No problems, I can compile and check. But I'm not familiar with git, so it would be nice if you will give me bisected sources to compile. Or you can tell me the command to get bisected sources from git.
Comment 50 Gary Trakhman 2010-01-29 18:12:52 UTC
well, http://www.reactivated.net/weblog/archives/2006/01/using-git-bisect-to-find-buggy-kernel-patches/

but you have to recompile the kernel about 12 times this way.  It does
a binary search starting from first known good and first known bad.
You recompile, and then tell it if the current kernel is good or bad.

for instance, numbers 1 (good) out of 100 (bad)
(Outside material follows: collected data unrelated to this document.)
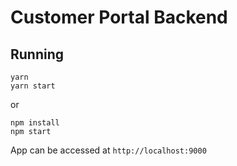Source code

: # Customer Portal Backend

## Running

```shell
yarn
yarn start
```

or

```shell
npm install
npm start
``` 

App can be accessed at `http://localhost:9000`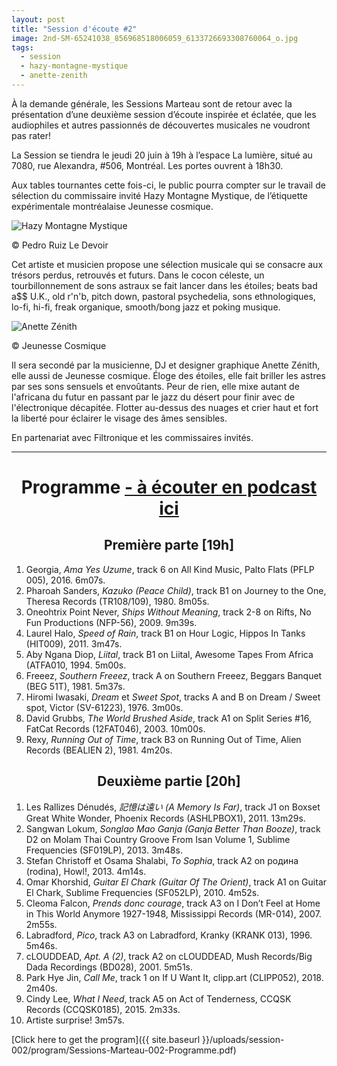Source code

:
 ```yaml
---
layout: post
title: "Session d'écoute #2"
image: 2nd-SM-65241038_856968518006059_6133726693308760064_o.jpg
tags:
  - session
  - hazy-montagne-mystique
  - anette-zenith
---
```


À la demande générale, les Sessions Marteau sont de retour avec la présentation d’une deuxième session d’écoute inspirée et éclatée, que les audiophiles et autres passionnés de découvertes musicales ne voudront pas rater!

La Session se tiendra le jeudi 20 juin à 19h à l’espace La lumière, situé au 7080, rue Alexandra, #506, Montréal. Les portes ouvrent à 18h30.

Aux tables tournantes cette fois-ci, le public pourra compter sur le travail de sélection du commissaire invité Hazy Montagne Mystique, de l’étiquette expérimentale montréalaise Jeunesse cosmique.


![Hazy Montagne Mystique](https://ci3.googleusercontent.com/proxy/d2feY20U0CJgXueVNaw4pZwE_FZsIQX922M679kXNeIV3jnFrMwaygQCSbaCIJzEiA66D3ySjCNFCIqOoTs1uuDT0MmFz0vXDvOtNKkpYbiRt-eivAw_-sjgvakxV4bXdL0uD5KZPeav2SYbTN-3eO5s_E8qrGEfwBk=s0-d-e1-ft#https://gallery.mailchimp.com/698e7b941cdf206ea63f5a5b7/images/512f9e97-d05a-4b2f-99ba-31e57e72bff9.jpg)
<p>© Pedro Ruiz Le Devoir</p>

Cet artiste et musicien propose une sélection musicale qui se consacre aux trésors perdus, retrouvés et futurs. Dans le cocon céleste, un tourbillonnement de sons astraux se fait lancer dans les étoiles; beats bad a$$ U.K., old r'n'b, pitch down, pastoral psychedelia, sons ethnologiques, lo-fi, hi-fi, freak organique, smooth/bong jazz et poking musique.

![Anette Zénith](https://ci4.googleusercontent.com/proxy/vnH0P-rOnDOc5dZqD5y35688kXZt2JtI4mJdaJDaWL-UV0pp2Ez7e84Caa1UKZ4_-i3aRikwO1IZwM8zoV619psvqomMrsj7lsRvWZc_jdLBKe3FaBVx8bgrJYs-M9G8JM-dTlKBd21jP4QXBj5UcQjROrSRV_-6Pts=s0-d-e1-ft#https://gallery.mailchimp.com/698e7b941cdf206ea63f5a5b7/images/a23afcad-21db-47c3-a327-5d6d4b8b05a3.jpg)
<p>© Jeunesse Cosmique</p>


Il sera secondé par la musicienne, DJ et designer graphique Anette Zénith, elle aussi de Jeunesse cosmique. Éloge des étoiles, elle fait briller les astres par ses sons sensuels et envoûtants. Peur de rien, elle mixe autant de l'africana du futur en passant par le jazz du désert pour finir avec de l'électronique décapitée. Flotter au-dessus des nuages et crier haut et fort la liberté pour éclairer le visage des âmes sensibles.
 

<!-- [Réservation
Pour plus de détails et consulter le programme veuillez consulter l'évènement sur Eventbrite et réservez vos billets puisque les places sont limitées. Nous sommes un organisme à but non lucratif non subventionné et la vente de billets permettra de rembourser la location de la salle uniquement.](http://bit.ly/sessions-marteau-no-2)
  -->

En partenariat avec Filtronique et les commissaires invités.

<!-- [Évènement Facebook](https://www.facebook.com/events/354885875167322/) -->


<div id="programme"></div>
<hr>

<h1 style="text-align: center;">
Programme <a href="https://sessionsmarteau.com/musique/#podcasts">- à écouter en podcast ici</a>
</h1>

<h2 style="text-align: center;">
Première parte [19h]
</h2>

1. Georgia, _Ama Yes Uzume_, track 6 on All Kind Music, Palto Flats (PFLP 005), 2016. 6m07s. 
2. Pharoah Sanders, _Kazuko (Peace Child)_, track B1 on Journey to the One, Theresa Records (TR108/109), 1980. 8m05s. 
3. Oneohtrix Point Never, _Ships Without Meaning_, track 2-8 on Rifts, No Fun Productions (NFP-56), 2009. 9m39s. 
4. Laurel Halo, _Speed of Rain_, track B1 on Hour Logic, Hippos In Tanks (HIT009), 2011. 3m47s.
5. Aby Ngana Diop, _Liital_, track B1 on Liital, Awesome Tapes From Africa (ATFA010, 1994. 5m00s.
6. Freeez, _Southern Freeez_, track A on Southern Freeez, Beggars Banquet (BEG 51T), 1981. 5m37s.
7. Hiromi Iwasaki, _Dream_ et _Sweet Spot_, tracks A and B on Dream / Sweet spot, Victor (SV-61223), 1976. 3m00s. 
8. David Grubbs, _The World Brushed Aside_, track A1 on Split Series #16, FatCat Records (12FAT046), 2003. 10m00s. 
9. Rexy, _Running Out of Time_, track B3 on Running Out of Time, Alien Records (BEALIEN 2), 1981. 4m20s. 

<h2 style="text-align: center;">
Deuxième partie [20h]
</h2>

1. Les Rallizes Dénudés, _記憶は遠い (A Memory Is Far)_, track J1 on Boxset Great White Wonder, Phoenix Records (ASHLPBOX1), 2011. 13m29s.
2. Sangwan Lokum, _Songlao Mao Ganja (Ganja Better Than Booze)_, track D2 on Molam Thai Country Groove From Isan Volume 1, Sublime Frequencies (SF019LP), 2013. 3m48s. 
3. Stefan Christoff et Osama Shalabi, _To Sophia_, track A2 on родина (rodina), Howl!, 2013. 4m14s.
4. Omar Khorshid, _Guitar El Chark (Guitar Of The Orient)_, track A1 on Guitar El Chark, Sublime Frequencies (SF052LP), 2010.  4m52s.
5. Cleoma Falcon, _Prends donc courage_, track A3 on I Don’t Feel at Home in This World Anymore 1927-1948, Mississippi Records (MR-014), 2007. 2m55s.
6. Labradford, _Pico_, track A3 on Labradford, Kranky (KRANK 013), 1996. 5m46s.
7. cLOUDDEAD, _Apt. A (2)_, track A2 on cLOUDDEAD, Mush Records/Big Dada Recordings (BD028), 2001. 5m51s.
9. Park Hye Jin, _Call Me_, track 1 on If U Want It, clipp.art (CLIPP052), 2018. 2m40s.
10. Cindy Lee, _What I Need_, track A5 on Act of Tenderness, CCQSK Records (CCQSK0185), 2015. 2m33s.
11. Artiste surprise! 3m57s.


[Click here to get the program]({{ site.baseurl }}/uploads/session-002/program/Sessions-Marteau-002-Programme.pdf)




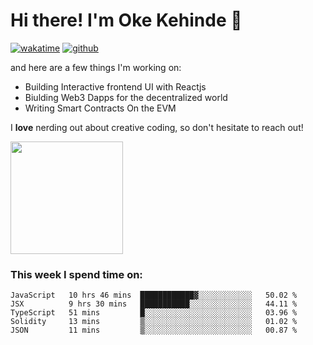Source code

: # Hi there! I'm Oke Kehinde :cowboy_hat_face:

[![wakatime](https://wakatime.com/badge/user/5f3f42a0-7b4f-4c4b-b2da-012c5ac2fa62.svg)](https://wakatime.com/@5f3f42a0-7b4f-4c4b-b2da-012c5ac2fa62)
[![github](https://img.shields.io/github/followers/okeken?logo=github&style=plastic)](https://github.com/okeken?tab=followers)

and here are a few things I'm working on:

- Building Interactive frontend UI with Reactjs
- Biulding Web3 Dapps for the decentralized world
- Writing Smart Contracts On the EVM

I **love** nerding out about creative coding, so don't hesitate to reach out!


<img height="180em" src="https://github-readme-stats.vercel.app/api?username=okeken&show_icons=true&hide_border=true&&count_private=true&include_all_commits=true" />

### This week I spend time on:

<!--START_SECTION:waka-->
```text
JavaScript   10 hrs 46 mins  ████████████▓░░░░░░░░░░░░   50.02 % 
JSX          9 hrs 30 mins   ███████████░░░░░░░░░░░░░░   44.11 % 
TypeScript   51 mins         █░░░░░░░░░░░░░░░░░░░░░░░░   03.96 % 
Solidity     13 mins         ▒░░░░░░░░░░░░░░░░░░░░░░░░   01.02 % 
JSON         11 mins         ▒░░░░░░░░░░░░░░░░░░░░░░░░   00.87 % 
```
<!--END_SECTION:waka-->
it'll pick revision 50, you recompile, tell it bad.  It'll pick 25,
recompile, tell it good.  It'll pick 37.... until you find the first
bad commit.

On Fri, Jan 29, 2010 at 12:55 PM,  <bugzilla-daemon@bugzilla.kernel.org> wrote:
> http://bugzilla.kernel.org/show_bug.cgi?id=14782
>
>
>
>
>
> --- Comment #49 from Alexander Saprykin <xelfium@gmail.com>  2010-01-29
> 17:55:13 ---
> (In reply to comment #48)
>> maybe you could try a git bisect and see if we end up in the same
>> place?  It takes a while though to do all the recompiling..  I doubt
>> the validity of mine b/c it was intermittent once without explanation.
>>
>
> No problems, I can compile and check. But I'm not familiar with git, so it
> would be nice if you will give me bisected sources to compile. Or you can
> tell
> me the command to get bisected sources from git.
>
> --
> Configure bugmail: http://bugzilla.kernel.org/userprefs.cgi?tab=email
> ------- You are receiving this mail because: -------
> You reported the bug.
>
Comment 51 Alexander Saprykin 2010-01-29 19:39:30 UTC
(In reply to comment #50)
> well,
>
> http://www.reactivated.net/weblog/archives/2006/01/using-git-bisect-to-find-buggy-kernel-patches/
> 
> but you have to recompile the kernel about 12 times this way.  It does
> a binary search starting from first known good and first known bad.
> You recompile, and then tell it if the current kernel is good or bad.
> 
> for instance, numbers 1 (good) out of 100 (bad)
> 
> it'll pick revision 50, you recompile, tell it bad.  It'll pick 25,
> recompile, tell it good.  It'll pick 37.... until you find the first
> bad commit.
> 

Thanks for a good guide, I'll try to figure out bad commit, maybe today or on weekends.
Comment 52 Alexander Saprykin 2010-02-08 09:03:05 UTC
Hi!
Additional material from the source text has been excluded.